Andrew T. Wampler (firstname.lastname@example.org) is Of Counsel with Wilson Worley PC in Kingsport, TN.
Most organizations expend quite a bit of effort and expense in defining the ethics that inform their operations. We can probably agree on many of those foundational principles that companies adopt to guide their workers. There is much written on the content of those ethical principles and the elements of compliance and ethics programs, but the way those principles are conveyed is easily ignored. Sure, most everyone agrees that each company needs some type of documentation that outlines what should inform decision-making. But often there is not much thought put into how those things are said.
Forms of communication
So, how should those communications be set up? The way policies and codes of conduct are written has changed very little over the years, except that they are generally available in digital format and not just in a written policy binder. Yet, the 21st century has seen drastic changes in the ways people communicate. Those changes should translate to the workplace. Additionally, the workforce is seeing significant shifts as younger workers displace those retiring. That means organizations need to adjust how they communicate critical aspects of their operations, particularly ethical guidelines and principles that drive how those organizations work.

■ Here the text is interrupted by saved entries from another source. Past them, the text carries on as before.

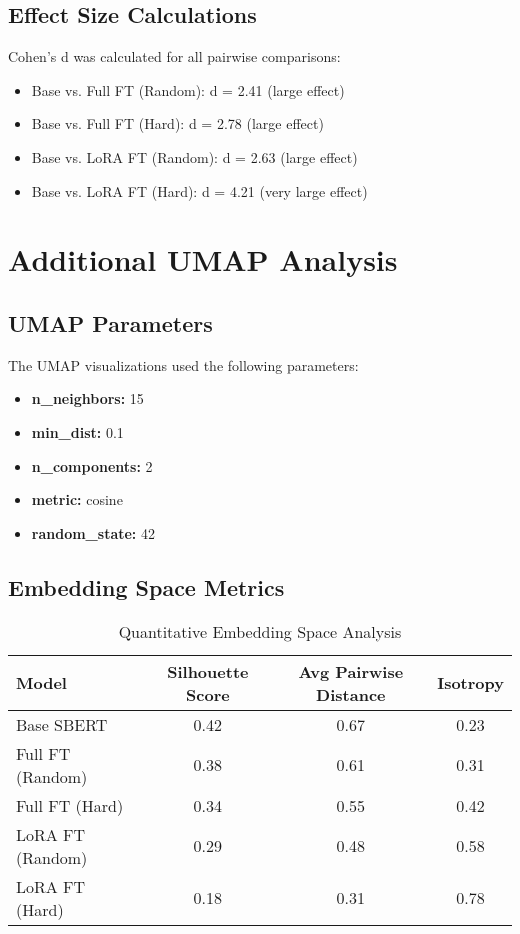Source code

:\subsection{Effect Size Calculations}

Cohen's d was calculated for all pairwise comparisons:

\begin{itemize}
\item Base vs. Full FT (Random): d = 2.41 (large effect)
\item Base vs. Full FT (Hard): d = 2.78 (large effect)
\item Base vs. LoRA FT (Random): d = 2.63 (large effect)
\item Base vs. LoRA FT (Hard): d = 4.21 (very large effect)
\end{itemize}

\section{Additional UMAP Analysis}

\subsection{UMAP Parameters}

The UMAP visualizations used the following parameters:

\begin{itemize}
\item \textbf{n\_neighbors:} 15
\item \textbf{min\_dist:} 0.1
\item \textbf{n\_components:} 2
\item \textbf{metric:} cosine
\item \textbf{random\_state:} 42
\end{itemize}

\subsection{Embedding Space Metrics}

\begin{table}[h]
\centering
\caption{Quantitative Embedding Space Analysis}
\begin{tabular}{lccc}
\toprule
Model & Silhouette Score & Avg Pairwise Distance & Isotropy \\
\midrule
Base SBERT & 0.42 & 0.67 & 0.23 \\
Full FT (Random) & 0.38 & 0.61 & 0.31 \\
Full FT (Hard) & 0.34 & 0.55 & 0.42 \\
LoRA FT (Random) & 0.29 & 0.48 & 0.58 \\
LoRA FT (Hard) & 0.18 & 0.31 & 0.78 \\
\bottomrule
\end{tabular}
\end{table}

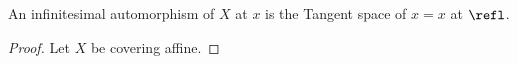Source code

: \begin{definition}
	An infinitesimal automorphism of $X$ at $x$ is the Tangent space of $x = x$ at $\refl$.
\end{definition}

\begin{proof}
	Let $X$ be covering affine. %
	
	
\end{proof}

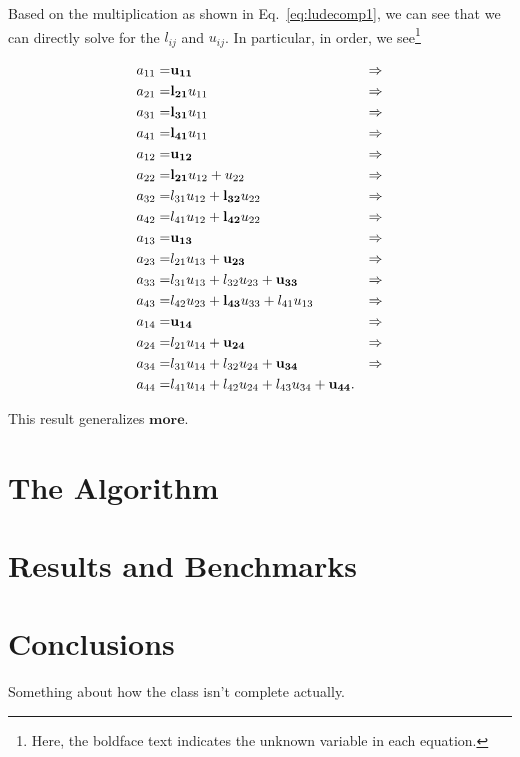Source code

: \documentclass[12pt]{article}
\numberwithin{equation}{section}
\begin{document}
\noindent Based on the multiplication as shown in Eq.~\ref{eq:ludecomp1}, we can see that we can directly solve for the $l_{ij}$ and $u_{ij}$.  In particular, in order, we see\footnote{Here, the boldface text indicates the unknown variable in each equation.}

\begin{equation}
\begin{align}
a_{11} =& {\bf u_{11}} &\Rightarrow \\
a_{21} =& {\bf l_{21}} u_{11} &\Rightarrow \\
a_{31} =& {\bf l_{31}}u_{11} &\Rightarrow \\
a_{41} =& {\bf l_{41}}u_{11} &\Rightarrow \\
a_{12} =& {\bf u_{12}} &\Rightarrow \\
a_{22} =& {\bf l_{21}}u_{12}+u_{22} &\Rightarrow \\
a_{32} =& l_{31}u_{12}+{\bf l_{32}}u_{22} &\Rightarrow \\
a_{42} =& l_{41}u_{12}+{\bf l_{42}}u_{22} &\Rightarrow \\
a_{13} =& {\bf u_{13}} &\Rightarrow \\
a_{23} =& l_{21}u_{13}+{\bf u_{23}} &\Rightarrow \\
a_{33} =& l_{31}u_{13}+l_{32}u_{23}+{\bf u_{33}} &\Rightarrow \\
a_{43} =& l_{42}u_{23}+{\bf l_{43}}u_{33}+l_{41}u_{13} &\Rightarrow \\
a_{14} =& {\bf u_{14}} &\Rightarrow \\
a_{24} =& l_{21}u_{14}+{\bf u_{24}} &\Rightarrow \\
a_{34} =& l_{31}u_{14}+l_{32}u_{24}+{\bf u_{34}} &\Rightarrow \\
a_{44} =& l_{41}u_{14}+l_{42}u_{24}+l_{43}u_{34}+{\bf u_{44}}. &
\end{align}
\end{equation}

\noindent This result generalizes $\textbf{more}$.


\section{The Algorithm}
\label{sec:algorithm}

\section{Results and Benchmarks}
\label{sec:results}

\section{Conclusions}
\label{sec:conclusions}

Something about how the class isn't complete actually.
\end{document}
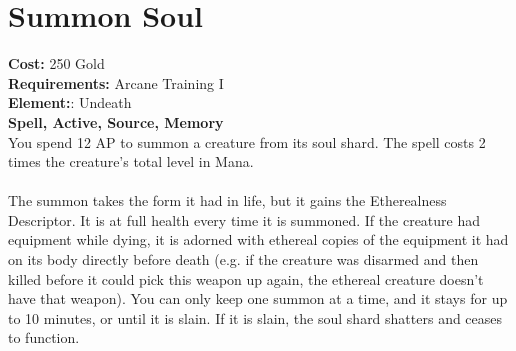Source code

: \section*{Summon Soul}
\textbf{Cost:} 250 Gold\\
\textbf{Requirements:} Arcane Training I\\
\textbf{Element:}: Undeath\\
\textbf{Spell, Active, Source, Memory}\\
You spend 12 AP to summon a creature from its soul shard. The spell costs 2 times the creature’s total level in Mana.\\
\\
The summon takes the form it had in life, but it gains the Etherealness Descriptor. It is at full health every time it is summoned. If the creature had equipment while dying, it is adorned with ethereal copies of the equipment it had on its body directly before death (e.g. if the creature was disarmed and then killed before it could pick this weapon up again, the ethereal creature doesn’t have that weapon). You can only keep one summon at a time, and it stays for up to 10 minutes, or until it is slain. If it is slain, the soul shard shatters and ceases to function.\\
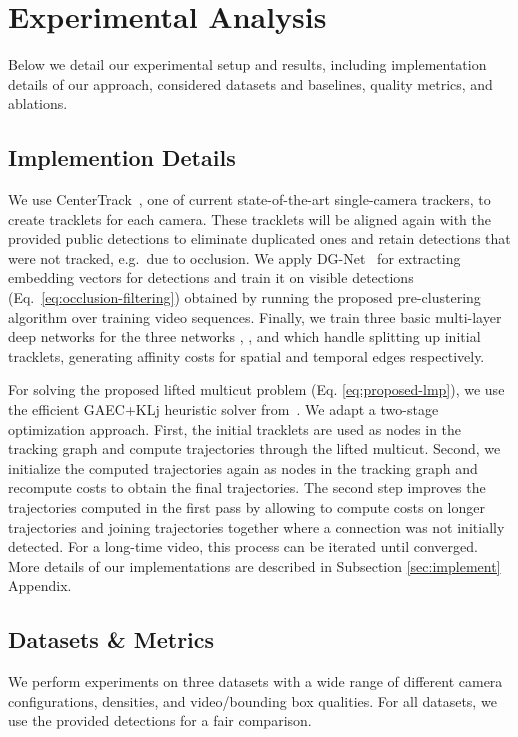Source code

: \section{Experimental Analysis}
Below we detail our experimental setup and results, including implementation details of our approach, considered datasets and baselines, quality metrics, and ablations.





\subsection{Implemention Details}

We use CenterTrack~\cite{zhou2020tracking}, one of current state-of-the-art single-camera trackers, to create tracklets for each camera.
These tracklets will be aligned again with the provided public detections to eliminate duplicated ones and retain detections that were not tracked, e.g.\ due to occlusion.
We apply DG-Net~\cite{zheng2019joint} for extracting embedding vectors for detections and train it on visible detections (Eq.~\ref{eq:occlusion-filtering}) obtained by running the proposed pre-clustering algorithm over training video sequences.
Finally, we train three basic multi-layer deep networks for the three networks , , and  which handle splitting up initial tracklets, generating affinity costs for spatial and temporal edges respectively.

For solving the proposed lifted multicut problem (Eq. \ref{eq:proposed-lmp}), we use the efficient GAEC+KLj heuristic solver from~\cite{keuper2015lifted}.
We adapt a two-stage optimization approach. First, the initial tracklets are used as nodes in the tracking graph and compute trajectories through the lifted multicut.
Second, we initialize the computed trajectories again as nodes in the tracking graph and recompute costs to obtain the final trajectories. The second step improves the trajectories computed in the first pass by allowing to compute costs on longer trajectories and joining trajectories together where a connection was not initially detected. For a long-time video, this process can be iterated until converged. More details of our implementations are described in Subsection \ref{sec:implement} Appendix.


\subsection{Datasets \& Metrics}
We perform experiments on three datasets with a wide range of different camera configurations, densities, and video/bounding box qualities.
For all datasets, we use the provided detections for a fair comparison.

Organizations must communicate their principles through various methods, including policies, procedures, codes of ethics, and education materials. Clear communication is concise and direct. Yet, the format and presentation of this information often does not fit that model. Policies and codes of conduct, and by extension the way they are presented in education or training, are usually very formulaic. That nature can make them vague and hard to read.
Communication is no longer hierarchical, yet organizations often fail to tailor their ethics communications to account for this reality. Good ethics documents should be utilitarian—quick, concise, and informative. They should be easy to navigate. These concepts are even more important today than they have ever been in the workplace.